(DIRECTIONS) Copy out exactly every line from the line containing "解析深度嵌套的 JSON 时栈溢出" until the records below end, inclusive of both boundary lines.

(RECORD SET)
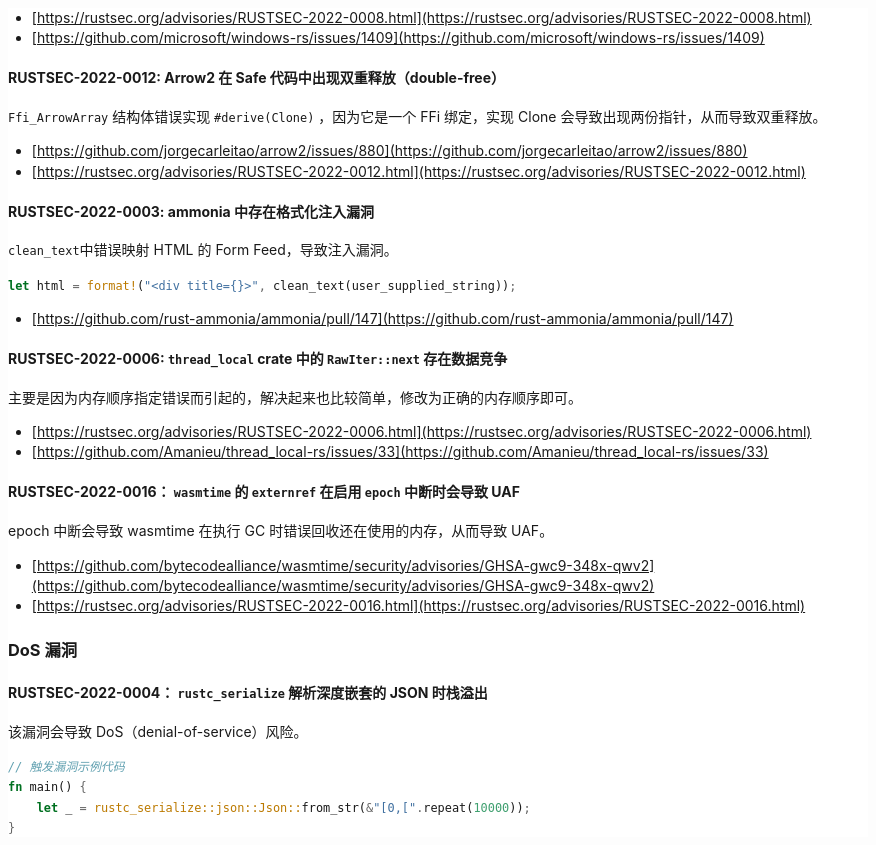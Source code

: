 - [https://rustsec.org/advisories/RUSTSEC-2022-0008.html](https://rustsec.org/advisories/RUSTSEC-2022-0008.html)
- [https://github.com/microsoft/windows-rs/issues/1409](https://github.com/microsoft/windows-rs/issues/1409)

#### RUSTSEC-2022-0012: Arrow2 在 Safe 代码中出现双重释放（double-free）

`Ffi_ArrowArray` 结构体错误实现 `#derive(Clone)` ，因为它是一个 FFi 绑定，实现 Clone 会导致出现两份指针，从而导致双重释放。

- [https://github.com/jorgecarleitao/arrow2/issues/880](https://github.com/jorgecarleitao/arrow2/issues/880)
- [https://rustsec.org/advisories/RUSTSEC-2022-0012.html](https://rustsec.org/advisories/RUSTSEC-2022-0012.html)

#### RUSTSEC-2022-0003: ammonia 中存在格式化注入漏洞

`clean_text`中错误映射 HTML 的 Form Feed，导致注入漏洞。

```rust
let html = format!("<div title={}>", clean_text(user_supplied_string));
```

- [https://github.com/rust-ammonia/ammonia/pull/147](https://github.com/rust-ammonia/ammonia/pull/147)

#### RUSTSEC-2022-0006: `thread_local` crate 中的 `RawIter::next` 存在数据竞争

主要是因为内存顺序指定错误而引起的，解决起来也比较简单，修改为正确的内存顺序即可。

- [https://rustsec.org/advisories/RUSTSEC-2022-0006.html](https://rustsec.org/advisories/RUSTSEC-2022-0006.html)
- [https://github.com/Amanieu/thread_local-rs/issues/33](https://github.com/Amanieu/thread_local-rs/issues/33)

#### RUSTSEC-2022-0016： `wasmtime` 的 `externref` 在启用 `epoch` 中断时会导致 UAF

epoch 中断会导致 wasmtime 在执行 GC 时错误回收还在使用的内存，从而导致 UAF。

- [https://github.com/bytecodealliance/wasmtime/security/advisories/GHSA-gwc9-348x-qwv2](https://github.com/bytecodealliance/wasmtime/security/advisories/GHSA-gwc9-348x-qwv2)
- [https://rustsec.org/advisories/RUSTSEC-2022-0016.html](https://rustsec.org/advisories/RUSTSEC-2022-0016.html)

###  DoS 漏洞

#### RUSTSEC-2022-0004： `rustc_serialize` 解析深度嵌套的 JSON 时栈溢出

该漏洞会导致 DoS（denial-of-service）风险。

```rust
// 触发漏洞示例代码
fn main() {
    let _ = rustc_serialize::json::Json::from_str(&"[0,[".repeat(10000));
}
```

(ANSWER FOR THIS EXERCISE)
#### RUSTSEC-2022-0004： `rustc_serialize` 解析深度嵌套的 JSON 时栈溢出

该漏洞会导致 DoS（denial-of-service）风险。

```rust
// 触发漏洞示例代码
fn main() {
    let _ = rustc_serialize::json::Json::from_str(&"[0,[".repeat(10000));
}
```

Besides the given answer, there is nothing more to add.